"""

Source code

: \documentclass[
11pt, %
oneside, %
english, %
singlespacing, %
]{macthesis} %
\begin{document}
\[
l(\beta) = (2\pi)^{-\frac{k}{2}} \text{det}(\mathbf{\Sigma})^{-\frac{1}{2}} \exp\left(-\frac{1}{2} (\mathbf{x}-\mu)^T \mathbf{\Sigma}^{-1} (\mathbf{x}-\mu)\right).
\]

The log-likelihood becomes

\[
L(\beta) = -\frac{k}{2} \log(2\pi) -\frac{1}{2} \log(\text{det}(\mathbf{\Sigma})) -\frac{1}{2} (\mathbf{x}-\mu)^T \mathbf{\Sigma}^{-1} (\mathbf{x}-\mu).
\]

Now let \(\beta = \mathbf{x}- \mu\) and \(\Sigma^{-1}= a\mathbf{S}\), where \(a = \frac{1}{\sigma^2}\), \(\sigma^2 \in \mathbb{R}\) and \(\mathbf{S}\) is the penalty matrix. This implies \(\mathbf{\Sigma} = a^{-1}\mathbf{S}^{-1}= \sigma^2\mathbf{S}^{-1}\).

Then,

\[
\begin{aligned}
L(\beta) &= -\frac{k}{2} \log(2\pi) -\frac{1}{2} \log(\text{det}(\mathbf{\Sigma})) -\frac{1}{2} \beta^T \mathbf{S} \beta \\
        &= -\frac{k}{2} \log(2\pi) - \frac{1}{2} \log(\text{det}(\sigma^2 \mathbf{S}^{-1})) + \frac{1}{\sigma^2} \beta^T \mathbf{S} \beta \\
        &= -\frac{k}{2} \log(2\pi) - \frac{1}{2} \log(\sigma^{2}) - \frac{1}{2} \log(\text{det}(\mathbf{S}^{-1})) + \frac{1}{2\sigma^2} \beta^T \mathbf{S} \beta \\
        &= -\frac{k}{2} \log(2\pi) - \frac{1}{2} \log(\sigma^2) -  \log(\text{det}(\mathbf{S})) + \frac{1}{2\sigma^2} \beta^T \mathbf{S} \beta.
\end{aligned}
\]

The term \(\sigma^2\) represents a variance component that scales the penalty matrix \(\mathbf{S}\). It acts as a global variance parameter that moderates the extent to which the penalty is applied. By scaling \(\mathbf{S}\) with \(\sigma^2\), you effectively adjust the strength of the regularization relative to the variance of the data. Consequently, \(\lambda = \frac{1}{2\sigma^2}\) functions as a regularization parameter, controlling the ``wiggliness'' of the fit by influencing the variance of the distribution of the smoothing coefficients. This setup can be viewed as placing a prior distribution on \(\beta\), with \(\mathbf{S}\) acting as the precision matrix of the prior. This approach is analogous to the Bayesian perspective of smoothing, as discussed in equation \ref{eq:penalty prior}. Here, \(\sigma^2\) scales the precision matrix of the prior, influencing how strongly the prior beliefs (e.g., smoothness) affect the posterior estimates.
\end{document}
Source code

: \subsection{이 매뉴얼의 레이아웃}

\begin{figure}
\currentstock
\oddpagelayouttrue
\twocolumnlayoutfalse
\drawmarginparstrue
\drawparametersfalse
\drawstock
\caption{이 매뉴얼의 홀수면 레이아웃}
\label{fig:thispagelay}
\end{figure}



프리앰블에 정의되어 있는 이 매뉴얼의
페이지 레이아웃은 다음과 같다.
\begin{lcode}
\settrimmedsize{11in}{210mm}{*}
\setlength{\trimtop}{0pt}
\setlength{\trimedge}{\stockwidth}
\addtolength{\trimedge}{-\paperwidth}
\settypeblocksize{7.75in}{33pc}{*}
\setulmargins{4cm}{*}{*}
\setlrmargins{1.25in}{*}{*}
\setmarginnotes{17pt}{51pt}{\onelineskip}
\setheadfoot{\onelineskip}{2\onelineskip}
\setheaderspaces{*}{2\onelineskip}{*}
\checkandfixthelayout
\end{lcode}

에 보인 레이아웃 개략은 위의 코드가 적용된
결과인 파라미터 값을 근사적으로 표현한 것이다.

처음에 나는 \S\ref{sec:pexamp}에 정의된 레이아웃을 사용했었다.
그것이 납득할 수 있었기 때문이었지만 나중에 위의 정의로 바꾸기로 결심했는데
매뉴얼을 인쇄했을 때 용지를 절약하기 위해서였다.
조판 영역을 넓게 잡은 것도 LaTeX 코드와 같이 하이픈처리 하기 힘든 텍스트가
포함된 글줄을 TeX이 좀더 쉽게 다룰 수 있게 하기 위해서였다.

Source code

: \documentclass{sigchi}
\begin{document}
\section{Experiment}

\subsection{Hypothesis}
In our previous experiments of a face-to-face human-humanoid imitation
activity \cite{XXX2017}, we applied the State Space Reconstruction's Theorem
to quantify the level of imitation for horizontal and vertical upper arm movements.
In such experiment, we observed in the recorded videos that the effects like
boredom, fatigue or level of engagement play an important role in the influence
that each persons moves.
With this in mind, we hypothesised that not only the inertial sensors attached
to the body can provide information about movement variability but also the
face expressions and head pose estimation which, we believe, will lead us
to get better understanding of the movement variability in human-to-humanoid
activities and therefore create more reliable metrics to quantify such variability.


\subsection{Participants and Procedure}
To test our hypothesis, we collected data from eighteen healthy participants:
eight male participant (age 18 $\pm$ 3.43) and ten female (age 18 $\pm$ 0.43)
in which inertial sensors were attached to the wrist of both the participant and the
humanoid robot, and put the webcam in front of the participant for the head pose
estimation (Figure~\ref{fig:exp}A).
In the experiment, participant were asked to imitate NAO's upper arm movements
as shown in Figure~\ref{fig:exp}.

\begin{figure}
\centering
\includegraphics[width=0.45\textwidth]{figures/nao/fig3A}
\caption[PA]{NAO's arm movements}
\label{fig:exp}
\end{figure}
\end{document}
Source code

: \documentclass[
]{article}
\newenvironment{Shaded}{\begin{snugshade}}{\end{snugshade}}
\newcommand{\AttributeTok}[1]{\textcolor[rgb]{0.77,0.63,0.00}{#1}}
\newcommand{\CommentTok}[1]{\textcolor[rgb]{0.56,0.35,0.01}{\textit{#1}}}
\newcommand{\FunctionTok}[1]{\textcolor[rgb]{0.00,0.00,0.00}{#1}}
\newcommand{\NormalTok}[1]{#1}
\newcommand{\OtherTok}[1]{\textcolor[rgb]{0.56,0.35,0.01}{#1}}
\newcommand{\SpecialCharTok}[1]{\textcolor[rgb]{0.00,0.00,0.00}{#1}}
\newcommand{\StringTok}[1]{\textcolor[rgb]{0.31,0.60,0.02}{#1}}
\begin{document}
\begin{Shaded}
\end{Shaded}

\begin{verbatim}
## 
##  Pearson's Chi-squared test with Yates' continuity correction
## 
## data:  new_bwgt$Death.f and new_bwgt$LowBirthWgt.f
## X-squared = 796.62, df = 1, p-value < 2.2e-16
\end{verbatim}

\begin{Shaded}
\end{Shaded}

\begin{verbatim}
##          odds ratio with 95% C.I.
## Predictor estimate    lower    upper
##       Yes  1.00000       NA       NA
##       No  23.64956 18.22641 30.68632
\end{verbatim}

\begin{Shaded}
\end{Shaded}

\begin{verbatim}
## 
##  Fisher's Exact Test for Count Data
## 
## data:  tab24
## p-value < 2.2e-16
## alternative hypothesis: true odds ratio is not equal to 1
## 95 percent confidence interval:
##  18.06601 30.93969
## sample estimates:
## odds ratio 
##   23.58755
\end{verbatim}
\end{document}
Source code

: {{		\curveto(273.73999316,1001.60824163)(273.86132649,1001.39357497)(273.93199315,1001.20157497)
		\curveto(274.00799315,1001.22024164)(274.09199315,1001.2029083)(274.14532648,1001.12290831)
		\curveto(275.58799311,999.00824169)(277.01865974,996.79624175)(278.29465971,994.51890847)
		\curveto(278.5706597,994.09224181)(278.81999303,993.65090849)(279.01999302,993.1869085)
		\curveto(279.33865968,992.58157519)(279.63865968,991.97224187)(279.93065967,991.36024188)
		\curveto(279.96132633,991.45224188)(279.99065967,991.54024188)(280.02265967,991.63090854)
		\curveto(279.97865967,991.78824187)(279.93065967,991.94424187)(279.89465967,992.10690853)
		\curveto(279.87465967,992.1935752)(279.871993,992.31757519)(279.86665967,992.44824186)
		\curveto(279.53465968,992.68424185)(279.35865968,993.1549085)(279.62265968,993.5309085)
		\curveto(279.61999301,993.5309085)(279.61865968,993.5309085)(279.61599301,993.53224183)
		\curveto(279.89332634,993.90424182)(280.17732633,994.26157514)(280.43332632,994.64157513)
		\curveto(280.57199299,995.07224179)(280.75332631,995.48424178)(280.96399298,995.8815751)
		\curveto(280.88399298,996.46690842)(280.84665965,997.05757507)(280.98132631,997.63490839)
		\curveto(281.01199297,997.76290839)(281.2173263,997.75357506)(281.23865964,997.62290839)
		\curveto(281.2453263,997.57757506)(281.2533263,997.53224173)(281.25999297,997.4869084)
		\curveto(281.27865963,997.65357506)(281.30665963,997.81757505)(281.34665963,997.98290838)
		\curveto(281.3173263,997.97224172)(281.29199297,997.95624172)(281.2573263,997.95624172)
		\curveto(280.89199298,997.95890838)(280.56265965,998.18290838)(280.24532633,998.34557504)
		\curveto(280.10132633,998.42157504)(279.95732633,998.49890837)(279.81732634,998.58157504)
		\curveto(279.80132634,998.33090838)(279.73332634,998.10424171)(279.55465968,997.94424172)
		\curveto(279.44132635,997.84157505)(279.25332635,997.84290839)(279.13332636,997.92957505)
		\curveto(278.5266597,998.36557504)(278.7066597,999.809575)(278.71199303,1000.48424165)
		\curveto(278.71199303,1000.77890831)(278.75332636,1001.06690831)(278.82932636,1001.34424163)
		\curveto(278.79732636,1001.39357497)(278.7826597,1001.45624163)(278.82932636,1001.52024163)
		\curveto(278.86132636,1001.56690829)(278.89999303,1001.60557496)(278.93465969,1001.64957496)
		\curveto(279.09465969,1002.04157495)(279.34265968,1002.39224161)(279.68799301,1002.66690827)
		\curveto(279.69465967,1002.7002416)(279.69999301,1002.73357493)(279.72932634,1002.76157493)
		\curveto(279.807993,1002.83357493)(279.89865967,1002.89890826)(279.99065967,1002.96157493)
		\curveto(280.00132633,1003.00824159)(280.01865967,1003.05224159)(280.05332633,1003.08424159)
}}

"""

### What to work on:
The listing above holds a line with "에 보인 레이아웃 개략은 위의 코드가 적용된" and a line with "to the body". Print the stretch from the first through the second, exactly and alone.

### Response to the task:
에 보인 레이아웃 개략은 위의 코드가 적용된
결과인 파라미터 값을 근사적으로 표현한 것이다.

처음에 나는 \S\ref{sec:pexamp}에 정의된 레이아웃을 사용했었다.
그것이 납득할 수 있었기 때문이었지만 나중에 위의 정의로 바꾸기로 결심했는데
매뉴얼을 인쇄했을 때 용지를 절약하기 위해서였다.
조판 영역을 넓게 잡은 것도 LaTeX 코드와 같이 하이픈처리 하기 힘든 텍스트가
포함된 글줄을 TeX이 좀더 쉽게 다룰 수 있게 하기 위해서였다.

Source code

: \documentclass{sigchi}
\begin{document}
\section{Experiment}

\subsection{Hypothesis}
In our previous experiments of a face-to-face human-humanoid imitation
activity \cite{XXX2017}, we applied the State Space Reconstruction's Theorem
to quantify the level of imitation for horizontal and vertical upper arm movements.
In such experiment, we observed in the recorded videos that the effects like
boredom, fatigue or level of engagement play an important role in the influence
that each persons moves.
With this in mind, we hypothesised that not only the inertial sensors attached
to the body can provide information about movement variability but also the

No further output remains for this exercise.